"bir şey gibi" - Translation from Turkish to Arabic

    • كأنه شيء
        
    • مثل شيء
        
    • إنه كشيء
        
    • يبدو كشيءٍ
        
    • هذا كشيء
        
    • وكأنه شيء
        
    Bunu güzel bir şey gibi söyledin. Open Subtitles تقول ذلك كأنه شيء جيد.
    Eğer kötü bir şey gibi olduğunu söylüyorlar. Open Subtitles تقولين هذا و كأنه شيء سيء
    Ama hepsinin ortak bir yanı var: Hepsi bir şey gibi görünmek zorundadır. TED ولكن لديها جميعا أمر مشترك: جميعا تحتاج أن تبدو مثل شيء ما.
    Size söz veriyorum Dedektif En kısa sürede suçluyu size bir şey gibi bir, bir,bir... suçlu gibi sunacağım. Open Subtitles أؤكد لك ايها المفتش قريبا سأحاصر المجرم مثل , مثل مثل شيء تحاصره أحسنت التعبير
    Benim dışımdan gelen bir şey gibi. Open Subtitles إنه كشيء خارجي أنا
    Bana dışarıdan iletilen bir şey gibi. Open Subtitles إنه كشيء مرسول إلي من الخارج
    - Ortaçağa ait bir şey gibi görünüyor. Open Subtitles يبدو كشيءٍ من القرون الوسطى ما هذا؟
    Bu bir seri katilin 5 cinayet işleyip hemen ardından yapacağı bir şey gibi durmuyor. Open Subtitles لا يبدو هذا كشيء يفعله سفاح بعد ارتكابه لخمسة جرائم قتل.
    Oral seks kondomu, bir dişçinin kullanabileceği bir şey gibi, değil mi?

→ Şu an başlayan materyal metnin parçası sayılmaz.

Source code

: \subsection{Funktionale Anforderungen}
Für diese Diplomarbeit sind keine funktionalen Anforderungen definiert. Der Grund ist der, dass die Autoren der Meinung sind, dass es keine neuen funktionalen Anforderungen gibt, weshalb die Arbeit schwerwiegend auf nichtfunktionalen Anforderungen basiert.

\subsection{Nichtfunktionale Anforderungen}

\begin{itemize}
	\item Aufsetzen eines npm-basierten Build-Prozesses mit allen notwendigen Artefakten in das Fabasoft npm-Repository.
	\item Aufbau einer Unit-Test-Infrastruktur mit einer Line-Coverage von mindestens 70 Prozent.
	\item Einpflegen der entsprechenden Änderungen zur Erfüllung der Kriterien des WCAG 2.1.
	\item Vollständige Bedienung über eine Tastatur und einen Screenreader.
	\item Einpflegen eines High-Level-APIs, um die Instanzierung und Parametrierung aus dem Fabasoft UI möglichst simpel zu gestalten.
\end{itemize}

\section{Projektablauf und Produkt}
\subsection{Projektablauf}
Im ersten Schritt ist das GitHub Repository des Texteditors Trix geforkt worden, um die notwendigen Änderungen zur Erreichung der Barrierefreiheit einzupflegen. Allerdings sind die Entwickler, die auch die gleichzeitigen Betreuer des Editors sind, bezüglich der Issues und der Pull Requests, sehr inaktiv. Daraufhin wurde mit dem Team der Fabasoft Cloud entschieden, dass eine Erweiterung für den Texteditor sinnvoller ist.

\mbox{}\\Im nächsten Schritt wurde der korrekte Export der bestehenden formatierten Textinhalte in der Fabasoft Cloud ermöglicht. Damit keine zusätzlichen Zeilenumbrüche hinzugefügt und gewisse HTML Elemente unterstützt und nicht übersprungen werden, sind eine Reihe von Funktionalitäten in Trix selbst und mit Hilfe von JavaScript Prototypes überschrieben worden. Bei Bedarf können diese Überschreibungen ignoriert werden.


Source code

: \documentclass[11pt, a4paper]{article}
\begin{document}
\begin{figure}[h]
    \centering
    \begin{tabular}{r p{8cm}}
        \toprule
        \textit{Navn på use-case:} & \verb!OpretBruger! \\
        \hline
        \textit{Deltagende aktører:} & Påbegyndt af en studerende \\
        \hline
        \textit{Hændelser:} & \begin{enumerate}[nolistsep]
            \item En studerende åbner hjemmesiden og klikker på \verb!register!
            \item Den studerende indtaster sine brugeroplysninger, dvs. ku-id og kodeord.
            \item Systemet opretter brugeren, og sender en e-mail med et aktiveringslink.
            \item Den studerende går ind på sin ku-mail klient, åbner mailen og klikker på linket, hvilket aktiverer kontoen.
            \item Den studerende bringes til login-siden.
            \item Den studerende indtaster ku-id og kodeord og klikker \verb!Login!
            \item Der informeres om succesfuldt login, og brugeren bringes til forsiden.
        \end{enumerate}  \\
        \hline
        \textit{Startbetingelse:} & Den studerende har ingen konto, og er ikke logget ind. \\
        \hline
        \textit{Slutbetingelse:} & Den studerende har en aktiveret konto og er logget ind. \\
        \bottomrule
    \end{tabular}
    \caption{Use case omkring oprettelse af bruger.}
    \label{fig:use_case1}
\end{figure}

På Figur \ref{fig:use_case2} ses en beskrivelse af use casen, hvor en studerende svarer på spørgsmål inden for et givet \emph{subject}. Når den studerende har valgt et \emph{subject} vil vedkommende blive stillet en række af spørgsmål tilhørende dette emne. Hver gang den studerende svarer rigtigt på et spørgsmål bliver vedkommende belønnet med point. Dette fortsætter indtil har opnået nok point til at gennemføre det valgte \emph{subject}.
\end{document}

Open Subtitles سد من الأسنان يبدو وكأنه شيء يمكن لطبيب الأسنان استخدامه، أليس كذلك؟
    Senin ilgilendiğin bir şey gibi gözüküyor. Buyurgansın filan. Open Subtitles كأنه شيء تريدين القيام به ,
    Sanki...bir aura gibiydi, onu koruyan bir şey gibi. Open Subtitles ،كان مثل.. كان مثل الهالة مثل شيء يحميها
    Bundan biraz daha fazla ciddi bir şey gibi. Open Subtitles مثل شيء أكثر جدية قليلاً من ذلك.
    Neden olmasın? Benim yapabileceğim bir şey gibi duruyor. Open Subtitles يبدو هذا مثل شيء قد فعلته
    İncil'deki bir şey gibi. Open Subtitles إنه كشيء من الإنجيل
    Iyi, eğer bu ses yapmak iyi bir şey gibi. Open Subtitles -حسناً، إنّكِ تجعلين ذلك يبدو كشيءٍ جيّد .
    Bu Görmek istediğiniz bir şey gibi görünüyor. Open Subtitles . يبدو هذا كشيء تريد أن تراه
    Gerçekten yapacağım bir şey gibi mi görünüyor? Open Subtitles هل يبدو هذا كشيء يهمني؟
    Ve bu, kronik bir hasta için küçük bir şey gibi görünüyorsa da, değil - hem de hiç değil. TED وإن بدا ذلك وكأنه شيء صغير بالنسبة إلى شخص يعاني مرضًا مزمنًا فإنه ليس كذلك أبدًا.
    Stuart little'ın kazanması gereken bir şey gibi bu. Open Subtitles يبدو وكأنه شيء من شأنه أن ستيوارت ليتل الفوز.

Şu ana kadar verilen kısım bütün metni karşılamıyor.